**What you will do**
Look through the entries below and report how many lines hold the string "Йигнат". Only the number is wanted.

(Pictures paired with source code)
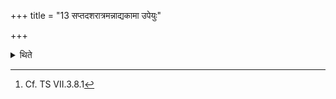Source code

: +++
title = "13 सप्तदशरात्रमन्नाद्यकामा उपेयुः"

+++

<details><summary>थिते</summary>

13. (The performers) desirous of food should perform the seventeen-day-sacrificial-session.[^1]  

[^1]: Cf. TS VII.3.8.1 
</details>
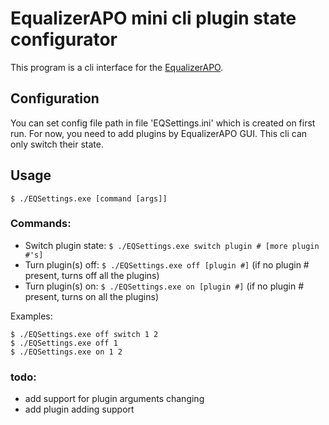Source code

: # EqualizerAPO mini cli plugin state configurator

This program is a cli interface for the [EqualizerAPO](https://sourceforge.net/projects/equalizerapo/).  

## Configuration
You can set config file path in file 'EQSettings.ini' which is created on first run.
For now, you need to add plugins by EqualizerAPO GUI. This cli can only switch their state. 

## Usage
`$ ./EQSettings.exe [command [args]]`
### Commands:
- Switch plugin state: `$ ./EQSettings.exe switch plugin # [more plugin #'s]`
- Turn plugin(s) off: `$ ./EQSettings.exe off [plugin #]` (if no plugin # present, turns off all the plugins)
- Turn plugin(s) on: `$ ./EQSettings.exe on [plugin #]`  (if no plugin # present, turns on all the plugins)

Examples:
    
    $ ./EQSettings.exe off switch 1 2
    $ ./EQSettings.exe off 1
    $ ./EQSettings.exe on 1 2  

### todo:
- add support for plugin arguments changing
- add plugin adding support

  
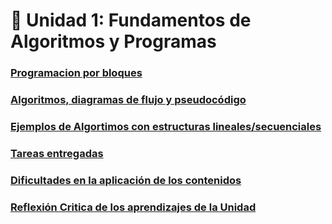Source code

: # 🧩 Unidad 1: Fundamentos de Algoritmos y Programas
### [Programacion por bloques](Programacionporbloques.md)
### [Algoritmos, diagramas de flujo y pseudocódigo](Unidad1/Algoritmos.md)
### [Ejemplos de Algortimos con estructuras lineales/secuenciales](Unidad1/EjemplosAlgoritmosC.md)
### [Tareas entregadas](Unidad1/Tareasentregadas.md)
### [Dificultades en la aplicación de los contenidos](Unidad1/Dificultades.md)
### [Reflexión Critica de los aprendizajes de la Unidad](Unidad1/Reflexion.md)

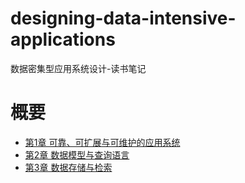 # designing-data-intensive-applications
数据密集型应用系统设计-读书笔记

# 概要

* [第1章 可靠、可扩展与可维护的应用系统](chapter1.md)
* [第2章 数据模型与查询语言](chapter2.md)
* [第3章 数据存储与检索](chapter3.md)

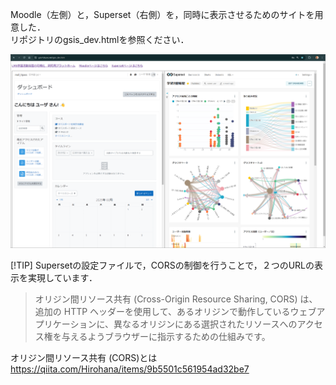 Moodle（左側）と，Superset（右側）を，同時に表示させるためのサイトを用意した．  
リポジトリのgsis_dev.htmlを参照ください．

![サイト図](image/研究用サイト.png)

[!TIP]
Supersetの設定ファイルで，CORSの制御を行うことで，２つのURLの表示を実現しています．

> オリジン間リソース共有 (Cross-Origin Resource Sharing, CORS) は、追加の HTTP ヘッダーを使用して、あるオリジンで動作しているウェブアプリケーションに、異なるオリジンにある選択されたリソースへのアクセス権を与えるようブラウザーに指示するための仕組みです。

オリジン間リソース共有 (CORS)とは  
https://qiita.com/Hirohana/items/9b5501c561954ad32be7
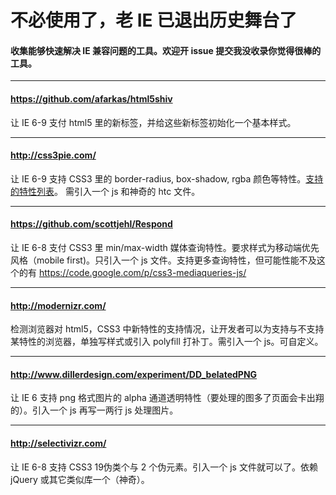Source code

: # 不必使用了，老 IE 已退出历史舞台了

#### 收集能够快速解决 IE 兼容问题的工具。欢迎开 issue 提交我没收录你觉得很棒的工具。

---

#### https://github.com/afarkas/html5shiv
让 IE 6-9 支付 html5 里的新标签，并给这些新标签初始化一个基本样式。

---

#### http://css3pie.com/
让 IE 6-9 支持 CSS3 里的 border-radius, box-shadow, rgba 颜色等特性。[支持的特性列表](http://css3pie.com/documentation/supported-css3-features/)。 需引入一个 js 和神奇的 htc 文件。

---

#### https://github.com/scottjehl/Respond
让 IE 6-8 支付 CSS3 里 min/max-width 媒体查询特性。要求样式为移动端优先风格（mobile first)。只引入一个 js 文件。支持更多查询特性，但可能性能不及这个的有 https://code.google.com/p/css3-mediaqueries-js/

---

#### http://modernizr.com/
检测浏览器对 html5，CSS3 中新特性的支持情况，让开发者可以为支持与不支持某特性的浏览器，单独写样式或引入 polyfill 打补丁。需引入一个 js。可自定义。

---

#### http://www.dillerdesign.com/experiment/DD_belatedPNG
让 IE 6 支持 png 格式图片的 alpha 通道透明特性（要处理的图多了页面会卡出翔的）。引入一个 js 再写一两行 js 处理图片。

---

#### http://selectivizr.com/
让 IE 6-8 支持 CSS3 19伪类个与 2 个伪元素。引入一个 js 文件就可以了。依赖 jQuery 或其它类似库一个（神奇）。



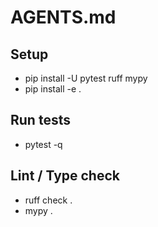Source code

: # AGENTS.md

## Setup
- pip install -U pytest ruff mypy
- pip install -e .

## Run tests
- pytest -q

## Lint / Type check
- ruff check .
- mypy .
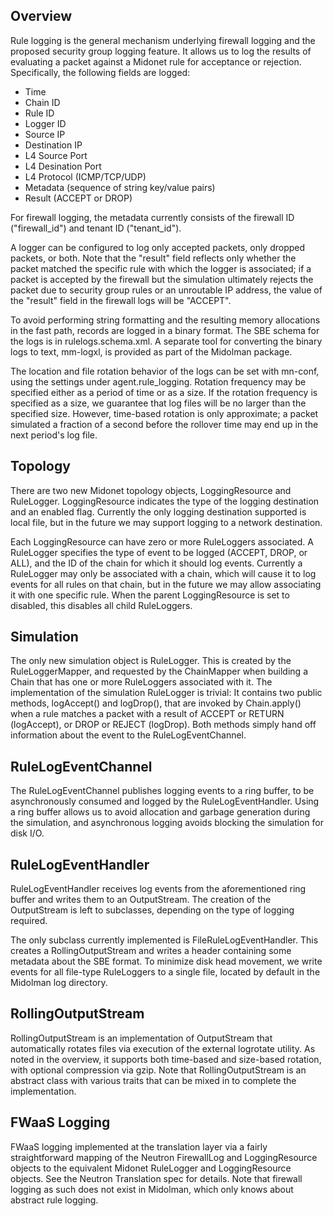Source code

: ## Overview

Rule logging is the general mechanism underlying firewall logging and the
proposed security group logging feature. It allows us to log the results of
evaluating a packet against a Midonet rule for acceptance or rejection.
Specifically, the following fields are logged:

* Time
* Chain ID
* Rule ID
* Logger ID
* Source IP
* Destination IP
* L4 Source Port
* L4 Desination Port
* L4 Protocol (ICMP/TCP/UDP)
* Metadata (sequence of string key/value pairs)
* Result (ACCEPT or DROP)

For firewall logging, the metadata currently consists of the firewall ID
("firewall\_id") and tenant ID ("tenant\_id").

A logger can be configured to log only accepted packets, only dropped packets,
or both. Note that the "result" field reflects only whether the packet matched
the specific rule with which the logger is associated; if a packet is accepted
by the firewall but the simulation ultimately rejects the packet due to security
group rules or an unroutable IP address, the value of the "result" field in the
firewall logs will be "ACCEPT".

To avoid performing string formatting and the resulting memory allocations in
the fast path, records are logged in a binary format. The SBE schema for the
logs is in rulelogs.schema.xml. A separate tool for converting the binary logs
to text, mm-logxl, is provided as part of the Midolman package. 

The location and file rotation behavior of the logs can be set with mn-conf,
using the settings under agent.rule_logging. Rotation frequency may be specified
either as a period of time or as a size. If the rotation frequency is specified
as a size, we guarantee that log files will be no larger than the specified
size. However, time-based rotation is only approximate; a packet simulated a
fraction of a second before the rollover time may end up in the next period's
log file.

## Topology

There are two new Midonet topology objects, LoggingResource and RuleLogger.
LoggingResource indicates the type of the logging destination and an enabled
flag. Currently the only logging destination supported is local file, but in the
future we may support logging to a network destination.

Each LoggingResource can have zero or more RuleLoggers associated. A RuleLogger
specifies the type of event to be logged (ACCEPT, DROP, or ALL), and the ID of
the chain for which it should log events. Currently a RuleLogger may only be
associated with a chain, which will cause it to log events for all rules on that
chain, but in the future we may allow associating it with one specific rule.
When the parent LoggingResource is set to disabled, this disables all child
RuleLoggers.

## Simulation

The only new simulation object is RuleLogger. This is created by the
RuleLoggerMapper, and requested by the ChainMapper when building a Chain that
has one or more RuleLoggers associated with it. The implementation of the
simulation RuleLogger is trivial: It contains two public methods, logAccept()
and logDrop(), that are invoked by Chain.apply() when a rule matches a packet
with a result of ACCEPT or RETURN (logAccept), or DROP or REJECT (logDrop). Both
methods simply hand off information about the event to the RuleLogEventChannel.

## RuleLogEventChannel

The RuleLogEventChannel publishes logging events to a ring buffer, to be
asynchronously consumed and logged by the RuleLogEventHandler. Using a ring
buffer allows us to avoid allocation and garbage generation during the
simulation, and asynchronous logging avoids blocking the simulation for disk
I/O.

## RuleLogEventHandler

RuleLogEventHandler receives log events from the aforementioned ring buffer and
writes them to an OutputStream. The creation of the OutputStream is left to
subclasses, depending on the type of logging required.

The only subclass currently implemented is FileRuleLogEventHandler. This creates
a RollingOutputStream and writes a header containing some metadata about the SBE
format. To minimize disk head movement, we write events for all file-type
RuleLoggers to a single file, located by default in the Midolman log directory.

## RollingOutputStream

RollingOutputStream is an implementation of OutputStream that automatically
rotates files via execution of the external logrotate utility. As noted in the
overview, it supports both time-based and size-based rotation, with optional
compression via gzip. Note that RollingOutputStream is an abstract class with
various traits that can be mixed in to complete the implementation.

## FWaaS Logging

FWaaS logging implemented at the translation layer via a fairly straightforward
mapping of the Neutron FirewallLog and LoggingResource objects to the equivalent
Midonet RuleLogger and LoggingResource objects. See the Neutron Translation spec
for details. Note that firewall logging as such does not exist in Midolman,
which only knows about abstract rule logging.
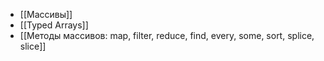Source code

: - [[Массивы]]
- [[Typed Arrays]]
- [[Методы массивов: map, filter, reduce, find, every, some, sort, splice, slice]]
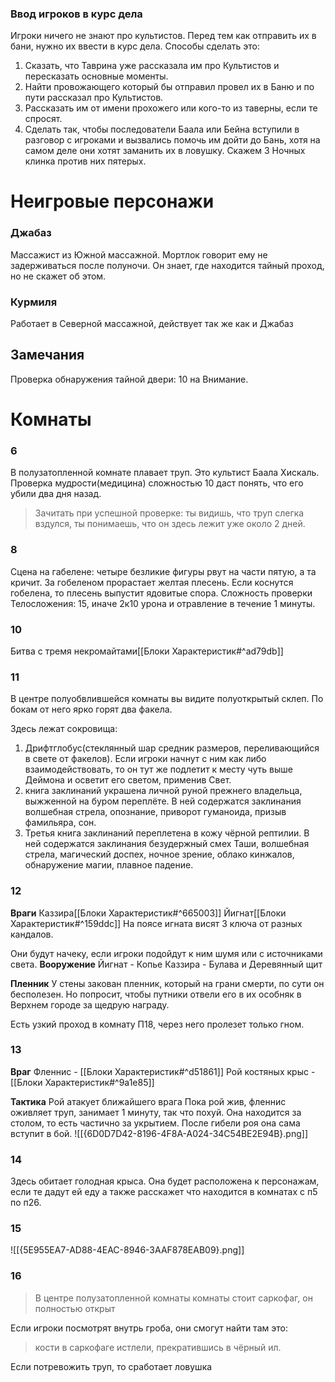 ### Ввод игроков в курс дела
Игроки ничего не знают про культистов. Перед тем как отправить их в бани, нужно их ввести в курс дела.
Способы сделать это:
1. Сказать, что Таврина уже рассказала им про Культистов и пересказать основные моменты.
2. Найти провожающего который бы отправил провел их в Баню и по пути рассказал про Культистов.
3. Рассказать им от имени прохожего или кого-то из таверны, если те спросят.
4. Сделать так, чтобы последователи Баала или Бейна вступили в разговор с игроками и вызвались помочь им дойти до Бань, хотя на самом деле они хотят заманить их в ловушку. Скажем 3 Ночных клинка против них пятерых.

# Неигровые персонажи
### Джабаз
Массажист из Южной массажной. Мортлок говорит ему не задерживаться после полуночи. Он знает, где находится тайный проход, но не скажет об этом.

###  Курмиля
Работает в Северной массажной, действует так же как и Джабаз

## Замечания
Проверка обнаружения тайной двери: 10 на Внимание.
# Комнаты
### 6
В полузатопленной комнате плавает труп. Это культист Баала Хискаль. 
Проверка мудрости(медицина) сложностью 10 даст понять, что его убили два дня назад.
>Зачитать при успешной проверке: ты видишь, что труп слегка вздулся, ты понимаешь, что он здесь лежит уже около 2 дней.
### 8
Сцена на габелене: четыре безликие фигуры рвут на части
пятую, а та кричит.
За гобеленом прорастает желтая плесень. Если коснутся гобелена, то плесень выпустит ядовитые спора.
Сложность проверки Телосложения: 15, иначе 2к10 урона и отравление в течение 1 минуты.
### 10
Битва с тремя некромайтами[[Блоки Характеристик#^ad79db]]
### 11

В центре полуобвлившейся комнаты вы видите полуоткрытый склеп. По бокам от него ярко горят два факела.

Здесь лежат сокровища:
1) Дрифтглобус(стеклянный шар средник размеров, переливающийся в свете от факелов). Если игроки начнут с ним как либо взаимодействовать, то он тут же подлетит к месту чуть выше Деймона и осветит его светом, применив Свет.
2) книга заклинаний украшена личной руной прежнего владельца, выжженной на буром переплёте. В ней содержатся заклинания волшебная стрела, опознание, приворот гуманоида, призыв фамильяра, сон.
3) Третья книга заклинаний переплетена в кожу чёрной
	рептилии. В ней содержатся заклинания безудержный
	смех Таши, волшебная стрела, магический доспех, ночное зрение, облако кинжалов, обнаружение магии, плавное падение.
### 12
**Враги**
Каззира[[Блоки Характеристик#^665003]]
Йигнат[[Блоки Характеристик#^159ddc]]
На поясе игната висят 3 ключа от разных кандалов.

Они будут начеку, если игроки подойдут к ним шумя или с источниками света.
**Вооружение**
Йигнат - Копье
Каззира - Булава и Деревянный щит

**Пленник**
У стены закован пленник, который на грани смерти, по сути он бесполезен. Но попросит, чтобы путники отвели его в их особняк в Верхнем городе за щедрую награду.

Есть узкий проход в комнату П18, через него пролезет только гном.

### 13
**Враг**
Фленнис - [[Блоки Характеристик#^d51861]]
Рой костяных крыс - [[Блоки Характеристик#^9a1e85]]

**Тактика**
Рой атакует ближайшего врага
Пока рой жив, фленнис оживляет труп, занимает 1 минуту, так что похуй. Она находится за столом, то есть частично за укрытием.
После гибели роя она сама вступит в бой.
![[{6D0D7D42-8196-4F8A-A024-34C54BE2E94B}.png]]
### 14
Здесь обитает голодная крыса. Она будет расположена к персонажам, если те дадут ей еду а также расскажет что находится в комнатах с п5 по п26.
### 15
![[{5E955EA7-AD88-4EAC-8946-3AAF878EAB09}.png]]
### 16
>В центре полузатопленной комнаты комнаты стоит саркофаг, он полностью открыт

Если игроки посмотрят внутрь гроба, они смогут найти там это:

>кости в саркофаге истлели, прекратившись в чёрный ил.

Если потревожить труп, то сработает ловушка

**Written response**
2